Impostor Syndrome

Impostor Syndrome

Walking down the hall at FinCon, I nodded to a group of people sitting on a row of couches on my way to one of the conference rooms. As a a grouping of three simultaneously nodded back in unison, I was transported back to a moment decades earlier during my sophomore year of college. A moment of supreme impostor syndrome. It is still fresh in my mind even today. As the sounds and smells of the University of Michigan Student Union rush back into my consciousness, I marvel at how far I have come.

And how little progress I have made.

The Big U

The University of Michigan was everything that I was not. A brainy, awkward teenager, I was sprinting towards my twenties with none of the verve nor audacity of my peers. For one, I had no interest in football. Living in the athletically inclined South Quad Dorm, the hulking sports stars were worshiped on and off the public streets. My hallmates twittered excitedly when the award winning running back passed by. Or they moved out of the way gladly when one lineman or another crowded through the tiny passageways.

All the young men wanted to be them, and all the young women wanted to date them.

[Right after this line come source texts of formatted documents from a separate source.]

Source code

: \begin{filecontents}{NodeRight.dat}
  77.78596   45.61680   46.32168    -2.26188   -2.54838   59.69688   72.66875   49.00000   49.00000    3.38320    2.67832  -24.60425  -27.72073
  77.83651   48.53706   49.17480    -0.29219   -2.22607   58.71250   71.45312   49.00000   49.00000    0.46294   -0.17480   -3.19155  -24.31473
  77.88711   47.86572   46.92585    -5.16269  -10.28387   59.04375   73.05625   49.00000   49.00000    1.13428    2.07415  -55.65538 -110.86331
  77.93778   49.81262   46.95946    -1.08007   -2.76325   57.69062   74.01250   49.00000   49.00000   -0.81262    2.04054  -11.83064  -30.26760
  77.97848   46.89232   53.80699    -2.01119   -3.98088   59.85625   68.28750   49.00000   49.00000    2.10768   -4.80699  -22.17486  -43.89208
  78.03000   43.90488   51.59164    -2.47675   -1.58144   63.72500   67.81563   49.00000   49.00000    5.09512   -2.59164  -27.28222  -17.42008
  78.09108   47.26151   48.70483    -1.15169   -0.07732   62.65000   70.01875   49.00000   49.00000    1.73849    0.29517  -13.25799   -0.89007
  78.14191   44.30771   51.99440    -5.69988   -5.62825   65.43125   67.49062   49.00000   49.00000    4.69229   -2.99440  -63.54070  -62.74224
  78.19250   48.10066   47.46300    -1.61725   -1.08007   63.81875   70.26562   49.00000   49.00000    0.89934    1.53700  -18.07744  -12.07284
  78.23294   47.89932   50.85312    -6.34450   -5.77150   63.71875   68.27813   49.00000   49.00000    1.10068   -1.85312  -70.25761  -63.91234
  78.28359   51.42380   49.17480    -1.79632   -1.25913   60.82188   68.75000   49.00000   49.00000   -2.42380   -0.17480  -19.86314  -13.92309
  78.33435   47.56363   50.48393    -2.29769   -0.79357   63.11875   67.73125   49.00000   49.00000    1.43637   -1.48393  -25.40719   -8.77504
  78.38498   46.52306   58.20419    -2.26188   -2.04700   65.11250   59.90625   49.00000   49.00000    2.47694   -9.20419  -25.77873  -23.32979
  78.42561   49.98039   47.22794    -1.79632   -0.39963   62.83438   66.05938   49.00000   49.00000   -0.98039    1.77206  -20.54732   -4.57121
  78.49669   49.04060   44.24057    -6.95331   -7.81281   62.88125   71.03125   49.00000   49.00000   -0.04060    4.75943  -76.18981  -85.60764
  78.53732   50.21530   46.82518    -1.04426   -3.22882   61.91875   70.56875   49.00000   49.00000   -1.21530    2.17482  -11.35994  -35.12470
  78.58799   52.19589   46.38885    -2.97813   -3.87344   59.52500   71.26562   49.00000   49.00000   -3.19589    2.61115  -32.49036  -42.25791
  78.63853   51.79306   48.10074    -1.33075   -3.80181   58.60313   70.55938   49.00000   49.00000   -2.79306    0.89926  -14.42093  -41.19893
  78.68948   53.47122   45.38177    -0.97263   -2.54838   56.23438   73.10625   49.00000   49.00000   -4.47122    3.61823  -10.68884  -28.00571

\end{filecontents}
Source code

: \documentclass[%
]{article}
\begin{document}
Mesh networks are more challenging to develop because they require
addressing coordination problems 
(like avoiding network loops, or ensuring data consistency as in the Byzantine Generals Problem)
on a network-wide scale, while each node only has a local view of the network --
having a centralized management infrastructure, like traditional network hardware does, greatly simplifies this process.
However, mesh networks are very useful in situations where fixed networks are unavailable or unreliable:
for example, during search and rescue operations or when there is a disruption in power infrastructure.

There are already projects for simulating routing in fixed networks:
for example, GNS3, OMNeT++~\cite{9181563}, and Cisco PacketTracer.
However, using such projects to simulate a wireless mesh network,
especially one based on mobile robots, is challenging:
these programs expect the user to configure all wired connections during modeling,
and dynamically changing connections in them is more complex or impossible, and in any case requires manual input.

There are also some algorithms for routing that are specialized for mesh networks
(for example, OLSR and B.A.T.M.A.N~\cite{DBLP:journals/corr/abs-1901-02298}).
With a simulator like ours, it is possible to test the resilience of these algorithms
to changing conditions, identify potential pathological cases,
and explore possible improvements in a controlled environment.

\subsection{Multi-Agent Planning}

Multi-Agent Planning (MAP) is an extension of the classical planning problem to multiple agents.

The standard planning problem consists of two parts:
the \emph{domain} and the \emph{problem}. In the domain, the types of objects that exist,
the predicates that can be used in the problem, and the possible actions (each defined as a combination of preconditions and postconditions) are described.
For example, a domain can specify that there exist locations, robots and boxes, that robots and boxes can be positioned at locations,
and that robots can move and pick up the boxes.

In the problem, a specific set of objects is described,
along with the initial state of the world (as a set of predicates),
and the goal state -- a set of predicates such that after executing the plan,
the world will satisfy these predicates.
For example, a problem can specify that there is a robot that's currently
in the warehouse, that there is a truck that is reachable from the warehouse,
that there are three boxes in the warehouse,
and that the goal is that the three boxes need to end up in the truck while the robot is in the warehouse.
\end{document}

Speaking of young women, I found myself in a pretty typical Doc G situation. I had become best friends with the two most sought after women in the building. This was my MO. With none of the charm, swag, or looks to date such attractive women, I became adept at befriending just about everyone.

And the football players noticed.

Respect Given

One of them decided that I was romantically involved with both women. I have no idea why. The rumors spread quietly throughout the close group of hulking football and basketball players. Being the kings of the dorm, they weren’t used to having someone else push in on their perceived territory.

Which was laughable, of course. I did indeed have a puppy dog crush on one of the women, but she was much more interested in being worshiped than actually getting involved. The other was just a really good friend.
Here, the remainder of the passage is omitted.